Have you ever watched a sci-fi or thriller movie where the hero is running through a series of underground tunnels, train stations and airports? Meanwhile, the nerdy and pleasingly sarcastic tech genius is in the van, surrounded by electronic equipment, and tells them exactly when to turn left, which door to open and what code to use for the security lock. All this information is part of a computer-generated map or 3D maze updated in real-time as the chase continues. A virtual version of the real thing.
But where did all the secret information come from? In the movies we will never know, but in the real world it might be Building Information Technology (BIM). If you haven’t heard of BIM, you’re not alone. That’s where Swinburne’s principal advisor for BIM, or ‘BIM translator’, Will Joske, comes in.
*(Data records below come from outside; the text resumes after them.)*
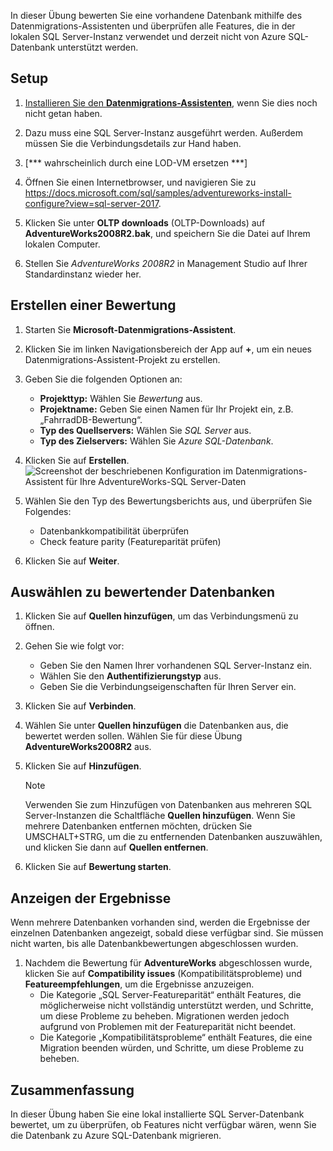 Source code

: In dieser Übung bewerten Sie eine vorhandene Datenbank mithilfe des Datenmigrations-Assistenten und überprüfen alle Features, die in der lokalen SQL Server-Instanz verwendet und derzeit nicht von Azure SQL-Datenbank unterstützt werden.

## <a name="setup"></a>Setup

1. [Installieren Sie den **Datenmigrations-Assistenten**](https://www.microsoft.com/download/details.aspx?id=53595), wenn Sie dies noch nicht getan haben.

1. Dazu muss eine SQL Server-Instanz ausgeführt werden. Außerdem müssen Sie die Verbindungsdetails zur Hand haben.
1. [*** wahrscheinlich durch eine LOD-VM ersetzen ***] <!-- TODO: -->

1. Öffnen Sie einen Internetbrowser, und navigieren Sie zu https://docs.microsoft.com/sql/samples/adventureworks-install-configure?view=sql-server-2017.

1. Klicken Sie unter **OLTP downloads** (OLTP-Downloads) auf **AdventureWorks2008R2.bak**, und speichern Sie die Datei auf Ihrem lokalen Computer.

1. Stellen Sie *AdventureWorks 2008R2* in Management Studio auf Ihrer Standardinstanz wieder her.

## <a name="create-an-assessment"></a>Erstellen einer Bewertung

1. Starten Sie **Microsoft-Datenmigrations-Assistent**.

1. Klicken Sie im linken Navigationsbereich der App auf __+__, um ein neues Datenmigrations-Assistent-Projekt zu erstellen.

1. Geben Sie die folgenden Optionen an:
    - **Projekttyp:** Wählen Sie *Bewertung* aus.
    - **Projektname:** Geben Sie einen Namen für Ihr Projekt ein, z.B. „FahrradDB-Bewertung“.
    - **Typ des Quellservers:** Wählen Sie *SQL Server* aus.
    - **Typ des Zielservers:** Wählen Sie *Azure SQL-Datenbank*.

1. Klicken Sie auf **Erstellen**.
    ![Screenshot der beschriebenen Konfiguration im Datenmigrations-Assistent für Ihre AdventureWorks-SQL Server-Daten](../media-draft/3-create-assessment.png)

1. Wählen Sie den Typ des Bewertungsberichts aus, und überprüfen Sie Folgendes:
    - Datenbankkompatibilität überprüfen
    - Check feature parity (Featureparität prüfen)

1. Klicken Sie auf **Weiter**.

## <a name="add-databases-to-assess"></a>Auswählen zu bewertender Datenbanken

1. Klicken Sie auf **Quellen hinzufügen**, um das Verbindungsmenü zu öffnen.
2. Gehen Sie wie folgt vor:
    - Geben Sie den Namen Ihrer vorhandenen SQL Server-Instanz ein.
    - Wählen Sie den **Authentifizierungstyp** aus.
    - Geben Sie die Verbindungseigenschaften für Ihren Server ein.
3. Klicken Sie auf **Verbinden**.
4. Wählen Sie unter **Quellen hinzufügen** die Datenbanken aus, die bewertet werden sollen. Wählen Sie für diese Übung **AdventureWorks2008R2** aus.
5. Klicken Sie auf **Hinzufügen**.
    > [!NOTE]
    > Verwenden Sie zum Hinzufügen von Datenbanken aus mehreren SQL Server-Instanzen die Schaltfläche **Quellen hinzufügen**. Wenn Sie mehrere Datenbanken entfernen möchten, drücken Sie UMSCHALT+STRG, um die zu entfernenden Datenbanken auszuwählen, und klicken Sie dann auf **Quellen entfernen**.

6. Klicken Sie auf **Bewertung starten**.

## <a name="view-results"></a>Anzeigen der Ergebnisse

Wenn mehrere Datenbanken vorhanden sind, werden die Ergebnisse der einzelnen Datenbanken angezeigt, sobald diese verfügbar sind. Sie müssen nicht warten, bis alle Datenbankbewertungen abgeschlossen wurden.

1. Nachdem die Bewertung für **AdventureWorks** abgeschlossen wurde, klicken Sie auf **Compatibility issues** (Kompatibilitätsprobleme) und **Featureempfehlungen**, um die Ergebnisse anzuzeigen.
    - Die Kategorie „SQL Server-Featureparität“ enthält Features, die möglicherweise nicht vollständig unterstützt werden, und Schritte, um diese Probleme zu beheben. Migrationen werden jedoch aufgrund von Problemen mit der Featureparität nicht beendet.
    - Die Kategorie „Kompatibilitätsprobleme“ enthält Features, die eine Migration beenden würden, und Schritte, um diese Probleme zu beheben.

## <a name="summary"></a>Zusammenfassung

In dieser Übung haben Sie eine lokal installierte SQL Server-Datenbank bewertet, um zu überprüfen, ob Features nicht verfügbar wären, wenn Sie die Datenbank zu Azure SQL-Datenbank migrieren.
Mr Joske has worked at Swinburne’s PAVE since 2019, teaching the short course ‘2 Days to BIM‘ for those with industry experience and the Associate Degree of Applied Technologies – Building Information Modelling, which provides students with in-depth knowledge of the role of BIM and digital engineering.
The intricacies of BIM
‘The analogy that likens movie tropes to the construction industry is just one strategy that helps students better understand the role of BIM and digital engineering,’ Mr Joske says.
BIM makes digital data and 3D models work together, with many technical advantages and challenges. Virtual reality, coordinating and clash detecting complex structural and services, simulating construction sequences and mapping pedestrian movement are just some of the opportunities that BIM provides.
BIM enables a ‘golden thread’ of structured and validated information into the operational phase of our buildings and infrastructure. The phrase ‘golden thread’ was central to the ‘Building a Safer Future’ report released after the 2017 Grenfell Tower fire in London that recommended BIM to manage the digital records of buildings and make safety information accessible.
A basic concept of BIM, digital data and 3D models interrelate to deliver the right information to the right people at the right time.
Creating the next BIM specialists
Many tools for BIM have already been adopted in the industry, but due to its complexity there are still many challenges ahead, Mr Joske believes. ‘The solutions to those challenges will rely on leadership, digital literacy, consistency and an approach to broadening knowledge and skills.’
He says that higher education and vocational courses are ‘critical’ in fostering digitally literate, future workers. These courses need to extend beyond the ‘technical’ solutions and include aspects of leadership and change management, like Swinburne’s.
‘The future of our industry places far greater value and dependence on data, and this is impacting all aspects of the construction industry in some way,’ he says. ‘My role gives me the opportunity to learn from others while passing on my knowledge which is always rewarding.’